(Records drawn from a dataset)
-------------------------

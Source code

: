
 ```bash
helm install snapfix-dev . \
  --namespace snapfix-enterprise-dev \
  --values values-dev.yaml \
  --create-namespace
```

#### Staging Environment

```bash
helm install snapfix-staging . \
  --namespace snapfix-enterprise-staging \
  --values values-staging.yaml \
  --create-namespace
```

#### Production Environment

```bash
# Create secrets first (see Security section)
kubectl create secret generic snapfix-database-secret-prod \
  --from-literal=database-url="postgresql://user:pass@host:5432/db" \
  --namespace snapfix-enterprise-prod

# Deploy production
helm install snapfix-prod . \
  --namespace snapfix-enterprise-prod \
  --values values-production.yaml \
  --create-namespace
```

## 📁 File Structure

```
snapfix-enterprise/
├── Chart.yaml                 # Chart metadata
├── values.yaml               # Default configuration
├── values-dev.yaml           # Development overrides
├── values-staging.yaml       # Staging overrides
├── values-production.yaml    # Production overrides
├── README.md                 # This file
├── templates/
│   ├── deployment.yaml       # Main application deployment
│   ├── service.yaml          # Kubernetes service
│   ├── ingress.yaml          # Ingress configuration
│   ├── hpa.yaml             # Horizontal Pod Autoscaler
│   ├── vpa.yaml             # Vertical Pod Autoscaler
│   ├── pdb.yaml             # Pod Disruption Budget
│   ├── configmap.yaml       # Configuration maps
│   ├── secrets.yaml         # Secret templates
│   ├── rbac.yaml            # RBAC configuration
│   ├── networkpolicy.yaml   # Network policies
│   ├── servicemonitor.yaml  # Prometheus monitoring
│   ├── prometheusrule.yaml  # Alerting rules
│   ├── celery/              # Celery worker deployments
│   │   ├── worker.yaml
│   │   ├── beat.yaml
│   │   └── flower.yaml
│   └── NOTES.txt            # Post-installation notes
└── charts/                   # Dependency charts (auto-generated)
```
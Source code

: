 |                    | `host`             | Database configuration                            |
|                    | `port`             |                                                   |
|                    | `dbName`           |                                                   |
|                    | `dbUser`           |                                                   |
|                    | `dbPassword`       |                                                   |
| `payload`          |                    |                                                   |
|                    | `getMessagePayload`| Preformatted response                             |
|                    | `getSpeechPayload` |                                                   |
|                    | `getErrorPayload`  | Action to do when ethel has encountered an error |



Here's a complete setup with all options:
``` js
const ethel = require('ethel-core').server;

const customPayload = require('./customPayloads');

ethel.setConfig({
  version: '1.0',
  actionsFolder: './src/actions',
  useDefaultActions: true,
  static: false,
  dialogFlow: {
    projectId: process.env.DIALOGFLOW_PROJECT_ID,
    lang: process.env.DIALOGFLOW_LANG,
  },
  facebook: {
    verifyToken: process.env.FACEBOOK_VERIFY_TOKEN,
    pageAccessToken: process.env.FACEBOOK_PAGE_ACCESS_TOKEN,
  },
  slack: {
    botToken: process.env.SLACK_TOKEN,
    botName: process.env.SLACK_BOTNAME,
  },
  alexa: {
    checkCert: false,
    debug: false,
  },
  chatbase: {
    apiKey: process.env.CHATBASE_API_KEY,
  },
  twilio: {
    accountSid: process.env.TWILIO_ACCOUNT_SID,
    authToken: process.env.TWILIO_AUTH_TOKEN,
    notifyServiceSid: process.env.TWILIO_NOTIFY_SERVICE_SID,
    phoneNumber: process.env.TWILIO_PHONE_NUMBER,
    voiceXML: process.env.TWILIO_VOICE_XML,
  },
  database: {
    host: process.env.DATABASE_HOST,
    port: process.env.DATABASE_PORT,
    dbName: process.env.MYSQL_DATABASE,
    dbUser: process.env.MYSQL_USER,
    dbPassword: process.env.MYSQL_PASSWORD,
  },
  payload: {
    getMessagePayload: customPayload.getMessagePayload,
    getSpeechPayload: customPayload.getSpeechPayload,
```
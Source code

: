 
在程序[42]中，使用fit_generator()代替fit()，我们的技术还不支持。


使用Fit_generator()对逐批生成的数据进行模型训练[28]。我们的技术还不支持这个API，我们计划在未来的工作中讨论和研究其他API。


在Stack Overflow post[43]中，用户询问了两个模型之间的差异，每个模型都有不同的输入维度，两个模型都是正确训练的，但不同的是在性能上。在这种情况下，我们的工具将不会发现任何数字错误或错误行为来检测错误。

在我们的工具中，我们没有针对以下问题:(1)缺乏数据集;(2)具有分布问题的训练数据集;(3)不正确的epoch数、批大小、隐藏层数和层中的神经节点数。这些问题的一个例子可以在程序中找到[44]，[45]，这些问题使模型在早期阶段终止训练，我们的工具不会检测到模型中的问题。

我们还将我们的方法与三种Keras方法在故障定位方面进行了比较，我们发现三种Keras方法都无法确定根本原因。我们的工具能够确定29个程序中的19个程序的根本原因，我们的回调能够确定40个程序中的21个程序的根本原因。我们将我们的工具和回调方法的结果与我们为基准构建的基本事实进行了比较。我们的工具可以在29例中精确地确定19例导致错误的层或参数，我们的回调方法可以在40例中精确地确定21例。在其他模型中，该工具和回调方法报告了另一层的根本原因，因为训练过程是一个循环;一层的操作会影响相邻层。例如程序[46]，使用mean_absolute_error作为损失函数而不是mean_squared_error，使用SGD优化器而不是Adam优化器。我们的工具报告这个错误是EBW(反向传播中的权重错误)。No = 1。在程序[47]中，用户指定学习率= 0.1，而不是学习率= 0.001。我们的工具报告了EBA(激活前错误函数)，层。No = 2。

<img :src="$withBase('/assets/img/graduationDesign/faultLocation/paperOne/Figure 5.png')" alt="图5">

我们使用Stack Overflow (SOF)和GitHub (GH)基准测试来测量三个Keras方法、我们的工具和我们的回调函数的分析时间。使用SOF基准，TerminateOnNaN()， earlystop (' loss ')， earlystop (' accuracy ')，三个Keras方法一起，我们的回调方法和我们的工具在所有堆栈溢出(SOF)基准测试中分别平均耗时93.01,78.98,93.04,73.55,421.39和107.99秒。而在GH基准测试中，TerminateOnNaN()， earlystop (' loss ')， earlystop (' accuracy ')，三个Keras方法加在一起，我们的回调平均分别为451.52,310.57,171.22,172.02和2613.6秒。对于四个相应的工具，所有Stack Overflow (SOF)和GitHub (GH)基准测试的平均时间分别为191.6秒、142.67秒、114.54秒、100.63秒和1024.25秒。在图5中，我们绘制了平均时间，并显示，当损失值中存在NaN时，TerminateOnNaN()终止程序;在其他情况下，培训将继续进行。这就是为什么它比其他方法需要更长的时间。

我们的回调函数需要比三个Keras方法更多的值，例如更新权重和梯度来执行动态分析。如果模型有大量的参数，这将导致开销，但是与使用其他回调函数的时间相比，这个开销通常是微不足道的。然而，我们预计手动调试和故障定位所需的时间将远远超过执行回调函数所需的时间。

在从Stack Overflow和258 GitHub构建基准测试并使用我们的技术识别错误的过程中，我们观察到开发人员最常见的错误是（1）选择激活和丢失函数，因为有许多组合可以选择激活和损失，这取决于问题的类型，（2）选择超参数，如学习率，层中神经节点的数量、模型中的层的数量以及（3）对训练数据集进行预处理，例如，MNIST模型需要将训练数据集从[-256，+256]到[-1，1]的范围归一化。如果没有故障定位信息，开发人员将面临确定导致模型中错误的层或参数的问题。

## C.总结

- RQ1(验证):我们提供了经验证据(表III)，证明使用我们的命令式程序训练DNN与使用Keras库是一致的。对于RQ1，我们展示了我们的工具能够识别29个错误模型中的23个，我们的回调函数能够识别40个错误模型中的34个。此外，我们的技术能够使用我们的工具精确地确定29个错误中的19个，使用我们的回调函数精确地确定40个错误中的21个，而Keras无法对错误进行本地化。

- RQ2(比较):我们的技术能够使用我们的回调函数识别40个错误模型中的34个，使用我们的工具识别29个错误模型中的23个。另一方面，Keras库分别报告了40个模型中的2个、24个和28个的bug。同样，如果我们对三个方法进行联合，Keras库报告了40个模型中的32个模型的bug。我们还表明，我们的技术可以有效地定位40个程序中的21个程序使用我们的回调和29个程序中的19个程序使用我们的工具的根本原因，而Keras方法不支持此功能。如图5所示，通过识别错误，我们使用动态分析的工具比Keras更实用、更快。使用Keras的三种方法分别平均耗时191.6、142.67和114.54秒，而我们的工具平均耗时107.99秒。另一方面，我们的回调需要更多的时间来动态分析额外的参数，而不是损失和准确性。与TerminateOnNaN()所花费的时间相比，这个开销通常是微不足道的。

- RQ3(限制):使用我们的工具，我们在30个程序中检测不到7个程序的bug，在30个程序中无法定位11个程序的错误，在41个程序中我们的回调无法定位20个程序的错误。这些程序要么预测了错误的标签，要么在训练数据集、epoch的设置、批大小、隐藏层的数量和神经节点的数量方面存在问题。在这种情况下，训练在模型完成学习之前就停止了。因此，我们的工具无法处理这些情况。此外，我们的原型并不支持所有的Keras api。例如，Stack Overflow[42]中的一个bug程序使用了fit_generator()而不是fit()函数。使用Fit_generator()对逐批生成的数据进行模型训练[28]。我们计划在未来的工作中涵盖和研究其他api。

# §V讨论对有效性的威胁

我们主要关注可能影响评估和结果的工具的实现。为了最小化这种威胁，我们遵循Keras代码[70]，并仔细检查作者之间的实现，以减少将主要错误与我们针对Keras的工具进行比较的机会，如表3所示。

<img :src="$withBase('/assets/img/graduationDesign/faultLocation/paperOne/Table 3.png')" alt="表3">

-------------------------

Work required - Wherever the word "withBase" appears in a line of the data above, copy that line.

Answer area -
<img :src="$withBase('/assets/img/graduationDesign/faultLocation/paperOne/Figure 5.png')" alt="图5">
<img :src="$withBase('/assets/img/graduationDesign/faultLocation/paperOne/Table 3.png')" alt="表3">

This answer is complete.